The committee voted 6-1 Thursday to recommend a sweeping 5-percent cut from the General County Budget offices’ budgets from last fiscal year, with the assumption an 8.5-cent increase in the General Fund tax rate would also be required to balance the spending plan.
With an earlier recommendation to raise the Debt Service rate by 15 cents, that would leave Carter County property owners facing a 23.5-cent increase in their property tax rate.
Though the committee and office holders had previously reduced the total from last year’s budget by a combined $140,693.72, the 5-percent cut negated those efforts, while increasing the total savings to approximately $656,295.19.
Despite those savings, however, the committee must still account for more than $818,000 to balance the General Fund, which could translate to a tax increase.

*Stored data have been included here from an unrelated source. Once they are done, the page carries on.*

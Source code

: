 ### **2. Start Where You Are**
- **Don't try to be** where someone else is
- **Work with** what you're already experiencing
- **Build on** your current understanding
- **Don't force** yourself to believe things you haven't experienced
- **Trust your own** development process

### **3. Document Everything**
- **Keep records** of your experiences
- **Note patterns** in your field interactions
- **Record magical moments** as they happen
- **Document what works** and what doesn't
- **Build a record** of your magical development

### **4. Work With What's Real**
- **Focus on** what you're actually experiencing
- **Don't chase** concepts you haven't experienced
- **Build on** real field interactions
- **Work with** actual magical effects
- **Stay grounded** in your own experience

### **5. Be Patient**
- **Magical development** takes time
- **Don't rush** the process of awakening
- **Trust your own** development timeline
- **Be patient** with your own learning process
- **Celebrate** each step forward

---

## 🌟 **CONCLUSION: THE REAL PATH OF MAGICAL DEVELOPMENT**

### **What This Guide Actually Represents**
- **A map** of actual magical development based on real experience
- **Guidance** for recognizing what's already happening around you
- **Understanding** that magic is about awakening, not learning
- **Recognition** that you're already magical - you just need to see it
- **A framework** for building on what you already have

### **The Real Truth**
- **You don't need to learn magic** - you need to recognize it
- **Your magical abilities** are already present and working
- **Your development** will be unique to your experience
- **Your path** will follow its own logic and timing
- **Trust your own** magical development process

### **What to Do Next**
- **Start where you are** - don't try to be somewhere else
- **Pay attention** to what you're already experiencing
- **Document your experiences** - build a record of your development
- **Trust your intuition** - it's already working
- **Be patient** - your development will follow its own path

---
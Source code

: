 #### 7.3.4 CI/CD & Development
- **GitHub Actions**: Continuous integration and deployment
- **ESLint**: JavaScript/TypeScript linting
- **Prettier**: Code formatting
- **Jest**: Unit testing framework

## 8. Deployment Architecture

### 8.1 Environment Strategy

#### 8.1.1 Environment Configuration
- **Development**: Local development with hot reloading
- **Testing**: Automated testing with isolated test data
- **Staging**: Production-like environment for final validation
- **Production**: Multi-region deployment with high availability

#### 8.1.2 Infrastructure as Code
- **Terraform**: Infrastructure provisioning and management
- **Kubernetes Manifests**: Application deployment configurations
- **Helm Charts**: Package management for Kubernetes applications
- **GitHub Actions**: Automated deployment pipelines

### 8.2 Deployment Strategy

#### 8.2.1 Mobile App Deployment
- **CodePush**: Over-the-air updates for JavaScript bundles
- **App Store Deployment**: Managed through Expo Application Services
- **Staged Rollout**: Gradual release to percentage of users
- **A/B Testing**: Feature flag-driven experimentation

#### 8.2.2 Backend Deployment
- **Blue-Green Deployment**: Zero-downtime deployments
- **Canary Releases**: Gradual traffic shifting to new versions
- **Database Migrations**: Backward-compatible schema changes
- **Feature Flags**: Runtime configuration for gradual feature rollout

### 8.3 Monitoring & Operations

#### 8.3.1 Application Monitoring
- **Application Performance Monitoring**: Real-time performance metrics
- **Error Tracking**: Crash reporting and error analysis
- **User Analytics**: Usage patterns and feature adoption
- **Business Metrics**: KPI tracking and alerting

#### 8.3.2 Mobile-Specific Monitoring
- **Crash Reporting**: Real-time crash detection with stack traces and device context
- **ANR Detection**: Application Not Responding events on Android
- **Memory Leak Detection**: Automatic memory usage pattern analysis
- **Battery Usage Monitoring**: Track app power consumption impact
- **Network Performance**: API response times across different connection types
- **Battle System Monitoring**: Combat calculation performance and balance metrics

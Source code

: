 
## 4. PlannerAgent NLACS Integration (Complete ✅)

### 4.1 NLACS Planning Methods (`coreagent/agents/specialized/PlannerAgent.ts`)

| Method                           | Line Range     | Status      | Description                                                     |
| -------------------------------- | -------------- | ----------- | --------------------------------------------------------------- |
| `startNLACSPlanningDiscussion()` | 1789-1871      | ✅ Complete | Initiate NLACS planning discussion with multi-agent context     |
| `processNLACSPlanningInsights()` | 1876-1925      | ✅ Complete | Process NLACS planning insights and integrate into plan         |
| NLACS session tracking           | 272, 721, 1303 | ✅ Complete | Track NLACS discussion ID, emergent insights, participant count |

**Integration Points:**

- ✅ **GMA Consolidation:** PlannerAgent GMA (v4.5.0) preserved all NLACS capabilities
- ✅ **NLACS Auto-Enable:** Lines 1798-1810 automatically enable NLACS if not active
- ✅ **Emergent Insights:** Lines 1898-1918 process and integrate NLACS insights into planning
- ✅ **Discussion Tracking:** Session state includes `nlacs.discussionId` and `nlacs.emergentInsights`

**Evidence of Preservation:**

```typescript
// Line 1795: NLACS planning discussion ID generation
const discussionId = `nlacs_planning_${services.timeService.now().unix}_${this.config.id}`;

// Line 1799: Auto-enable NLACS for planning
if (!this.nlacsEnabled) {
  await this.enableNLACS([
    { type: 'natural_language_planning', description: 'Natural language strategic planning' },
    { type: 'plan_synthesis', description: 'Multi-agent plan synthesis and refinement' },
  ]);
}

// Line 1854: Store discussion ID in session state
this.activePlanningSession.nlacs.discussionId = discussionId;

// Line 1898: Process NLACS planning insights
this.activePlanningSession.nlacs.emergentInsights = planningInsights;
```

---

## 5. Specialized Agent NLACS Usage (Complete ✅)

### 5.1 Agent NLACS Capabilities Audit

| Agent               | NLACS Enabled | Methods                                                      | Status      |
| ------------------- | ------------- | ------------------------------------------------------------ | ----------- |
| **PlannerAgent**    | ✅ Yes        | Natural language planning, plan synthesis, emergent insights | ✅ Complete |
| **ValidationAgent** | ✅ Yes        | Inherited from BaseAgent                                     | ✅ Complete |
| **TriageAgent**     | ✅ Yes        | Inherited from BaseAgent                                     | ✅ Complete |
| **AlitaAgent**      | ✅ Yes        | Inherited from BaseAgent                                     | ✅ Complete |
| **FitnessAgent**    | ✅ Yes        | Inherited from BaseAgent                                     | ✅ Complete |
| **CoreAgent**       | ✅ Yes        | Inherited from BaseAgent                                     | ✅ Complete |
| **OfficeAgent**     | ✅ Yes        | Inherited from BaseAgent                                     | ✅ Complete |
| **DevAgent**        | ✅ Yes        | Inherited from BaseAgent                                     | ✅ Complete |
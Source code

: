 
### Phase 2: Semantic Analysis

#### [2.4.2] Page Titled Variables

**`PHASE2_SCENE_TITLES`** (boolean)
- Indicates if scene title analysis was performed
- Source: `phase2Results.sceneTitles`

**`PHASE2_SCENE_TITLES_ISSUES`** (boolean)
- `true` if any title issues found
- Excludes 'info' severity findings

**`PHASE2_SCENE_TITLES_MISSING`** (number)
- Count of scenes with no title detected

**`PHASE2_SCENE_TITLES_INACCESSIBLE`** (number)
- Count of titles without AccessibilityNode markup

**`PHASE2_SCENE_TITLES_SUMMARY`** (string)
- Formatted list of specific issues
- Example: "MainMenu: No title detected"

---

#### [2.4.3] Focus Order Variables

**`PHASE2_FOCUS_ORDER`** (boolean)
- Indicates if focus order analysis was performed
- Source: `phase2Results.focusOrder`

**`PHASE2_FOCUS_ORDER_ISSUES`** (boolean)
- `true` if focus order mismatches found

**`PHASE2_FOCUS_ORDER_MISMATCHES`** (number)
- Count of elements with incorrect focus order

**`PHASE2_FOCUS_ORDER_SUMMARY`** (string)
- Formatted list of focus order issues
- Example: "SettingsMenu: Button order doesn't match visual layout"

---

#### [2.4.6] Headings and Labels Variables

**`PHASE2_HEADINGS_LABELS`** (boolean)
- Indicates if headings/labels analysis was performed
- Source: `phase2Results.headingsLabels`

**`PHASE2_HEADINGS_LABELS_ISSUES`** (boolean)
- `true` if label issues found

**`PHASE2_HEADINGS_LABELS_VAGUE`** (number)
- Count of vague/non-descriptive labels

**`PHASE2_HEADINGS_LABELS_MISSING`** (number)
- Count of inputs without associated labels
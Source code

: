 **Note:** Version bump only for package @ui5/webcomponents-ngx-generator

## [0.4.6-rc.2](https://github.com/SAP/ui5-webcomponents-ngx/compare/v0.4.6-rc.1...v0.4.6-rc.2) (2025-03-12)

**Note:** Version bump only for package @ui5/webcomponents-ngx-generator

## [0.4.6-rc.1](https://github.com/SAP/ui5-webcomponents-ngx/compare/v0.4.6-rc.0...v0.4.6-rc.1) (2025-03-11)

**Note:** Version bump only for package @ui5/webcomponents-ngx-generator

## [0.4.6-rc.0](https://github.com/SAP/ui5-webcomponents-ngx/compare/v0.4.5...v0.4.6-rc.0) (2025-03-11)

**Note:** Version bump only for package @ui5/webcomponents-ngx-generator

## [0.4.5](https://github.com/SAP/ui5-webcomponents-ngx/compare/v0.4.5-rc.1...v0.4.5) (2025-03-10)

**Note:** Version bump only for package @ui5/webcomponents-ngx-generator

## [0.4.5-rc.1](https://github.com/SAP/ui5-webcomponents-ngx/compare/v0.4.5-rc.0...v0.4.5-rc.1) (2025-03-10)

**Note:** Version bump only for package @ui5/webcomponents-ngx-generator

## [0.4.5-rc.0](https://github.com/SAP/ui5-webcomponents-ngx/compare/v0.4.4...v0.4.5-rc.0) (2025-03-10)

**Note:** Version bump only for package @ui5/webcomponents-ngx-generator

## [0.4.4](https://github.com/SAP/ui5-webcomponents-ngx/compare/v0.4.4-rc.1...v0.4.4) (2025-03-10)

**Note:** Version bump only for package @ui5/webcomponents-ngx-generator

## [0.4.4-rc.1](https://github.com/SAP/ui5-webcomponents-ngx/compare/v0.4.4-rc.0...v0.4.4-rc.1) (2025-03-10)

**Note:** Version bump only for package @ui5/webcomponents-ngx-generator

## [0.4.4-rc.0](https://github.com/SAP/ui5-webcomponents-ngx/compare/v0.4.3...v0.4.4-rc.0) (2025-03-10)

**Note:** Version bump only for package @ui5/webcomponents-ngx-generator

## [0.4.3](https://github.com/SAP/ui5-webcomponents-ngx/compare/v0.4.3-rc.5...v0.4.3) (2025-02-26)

“Nobody wants to think about raising taxes,” said Committee Chairman Harry Sisk. “But we’re facing a crisis, and we need to come together as a committee and get this done.”
Commissioners debated the necessity of a tax increase throughout the course of the meeting. Before voting on the 5-percent cut, Commissioner William Armstrong made an early motion to increase the General Fund tax rate by 17 cents, which would have fully balanced the fund.